Mixed in with the 73,000 beer-swilling, chip-snacking football fans packed into Joe Robbie Stadium tomorrow, Robert Groth figures there will be about 2,000 enlightened sippers who will soothe their cheer-rasped throats with fruit shakes.
And since his company, Baltimore-based Flying Fruit Fantasy, gets 60 cents for every fruit shake sold, Mr. Groth figures he'll be a big winner no matter what the football score.
With the placement of three of his fruit shake machines at the Miami stadium just in time for the Super Bowl, Mr. Groth says his shakes are now being sold at 150 locations around the country -- up from less than 50 a year ago.
And it's all part of his game plan to sell his icy fruit shakes in thousands of cafeterias and snack bars across the country.
In fact, last April, Mr. Groth licensed worldwide rights to his shake -- a boxed mix of bananas, strawberries, pineapples and oranges, along with a smidgen of stabilizers, colorings and flavorings -- to Atlantic Beverage Co.

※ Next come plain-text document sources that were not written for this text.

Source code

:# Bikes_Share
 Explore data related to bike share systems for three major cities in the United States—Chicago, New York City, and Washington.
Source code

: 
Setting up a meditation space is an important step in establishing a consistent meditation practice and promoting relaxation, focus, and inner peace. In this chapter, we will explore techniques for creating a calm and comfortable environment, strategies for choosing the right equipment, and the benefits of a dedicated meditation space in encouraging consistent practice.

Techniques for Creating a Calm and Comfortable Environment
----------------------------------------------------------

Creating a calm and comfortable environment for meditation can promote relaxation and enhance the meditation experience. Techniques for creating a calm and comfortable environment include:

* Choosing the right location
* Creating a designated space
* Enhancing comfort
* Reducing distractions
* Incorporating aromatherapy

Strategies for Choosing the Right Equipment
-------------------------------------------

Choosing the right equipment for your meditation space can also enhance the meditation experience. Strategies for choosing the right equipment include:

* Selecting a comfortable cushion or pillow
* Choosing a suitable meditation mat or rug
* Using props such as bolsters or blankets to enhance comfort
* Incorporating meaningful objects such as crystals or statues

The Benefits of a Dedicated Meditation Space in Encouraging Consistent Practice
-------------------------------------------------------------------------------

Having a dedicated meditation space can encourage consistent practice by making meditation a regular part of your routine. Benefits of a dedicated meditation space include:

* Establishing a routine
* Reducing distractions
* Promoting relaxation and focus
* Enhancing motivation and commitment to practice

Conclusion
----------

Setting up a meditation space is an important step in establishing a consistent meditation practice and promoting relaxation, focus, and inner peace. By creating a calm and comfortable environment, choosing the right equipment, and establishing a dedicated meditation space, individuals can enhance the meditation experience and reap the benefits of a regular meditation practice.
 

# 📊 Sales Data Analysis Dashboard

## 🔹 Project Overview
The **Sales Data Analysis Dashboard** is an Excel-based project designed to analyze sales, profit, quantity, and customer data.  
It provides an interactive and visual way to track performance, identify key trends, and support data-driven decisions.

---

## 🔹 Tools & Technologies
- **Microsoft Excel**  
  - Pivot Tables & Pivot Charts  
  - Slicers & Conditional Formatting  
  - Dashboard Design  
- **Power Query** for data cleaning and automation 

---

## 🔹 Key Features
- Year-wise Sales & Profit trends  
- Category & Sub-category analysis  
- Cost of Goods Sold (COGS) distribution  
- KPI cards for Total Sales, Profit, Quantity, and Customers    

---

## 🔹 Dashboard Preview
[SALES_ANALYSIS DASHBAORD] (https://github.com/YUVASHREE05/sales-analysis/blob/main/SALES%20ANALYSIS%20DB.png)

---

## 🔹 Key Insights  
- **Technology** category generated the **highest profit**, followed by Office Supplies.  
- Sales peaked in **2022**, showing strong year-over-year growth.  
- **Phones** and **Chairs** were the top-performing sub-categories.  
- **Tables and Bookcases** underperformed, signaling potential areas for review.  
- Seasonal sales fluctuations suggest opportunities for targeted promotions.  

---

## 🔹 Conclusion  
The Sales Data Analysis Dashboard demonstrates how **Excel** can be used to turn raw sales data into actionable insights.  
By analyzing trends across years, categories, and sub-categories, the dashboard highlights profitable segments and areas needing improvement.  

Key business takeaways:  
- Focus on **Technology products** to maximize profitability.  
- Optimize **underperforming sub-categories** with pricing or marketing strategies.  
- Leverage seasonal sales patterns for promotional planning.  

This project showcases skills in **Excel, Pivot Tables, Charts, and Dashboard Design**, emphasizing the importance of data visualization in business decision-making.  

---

Baltimore-based Atlantic helped fund his expansion drive, and said that if he built a network of several thousand outlets in the next few years, Atlantic would buy the company outright.
"Everybody asks me: 'Bob, how can you give up the baby?' But I am learning and growing," said Mr. Groth, now that he is a director and stockholder of Atlantic Beverage.
Mr. Groth's learning curve has taken some unusual twists. In the late 1970s, he and his wife drove around to county fairs with blenders, ice and fruit to sell their fruit shakes.
Flying Fruit's first store -- a stall at Harborplace -- opened in 1980. The company quickly started building and franchising other stores.
But after being burned by a few costly failures, such as a six-figure loss on a stall at the now-defunct Leedmark store in Glen Burnie, Mr. Groth decided to switch to small self-service machines.
As the self-service sales started to take off, he made a five-year deal with Atlantic for the funding needed to build the company.
So far, Flying Fruit Fantasy has contributed only about 5 percent of the $20 million in revenues Atlantic has reported for the first three quarters in 1994.
And although Atlantic has reported a nine-month profit of $384,404, Flying Fruit Fantasy has been a money loser. But Atlantic Chairman Eric Becker has great hopes for the fruit shakes.
"There is nothing else out in the market like it. It isn't just sugar water, like a slushy," but has real fruit and vitamins, he said.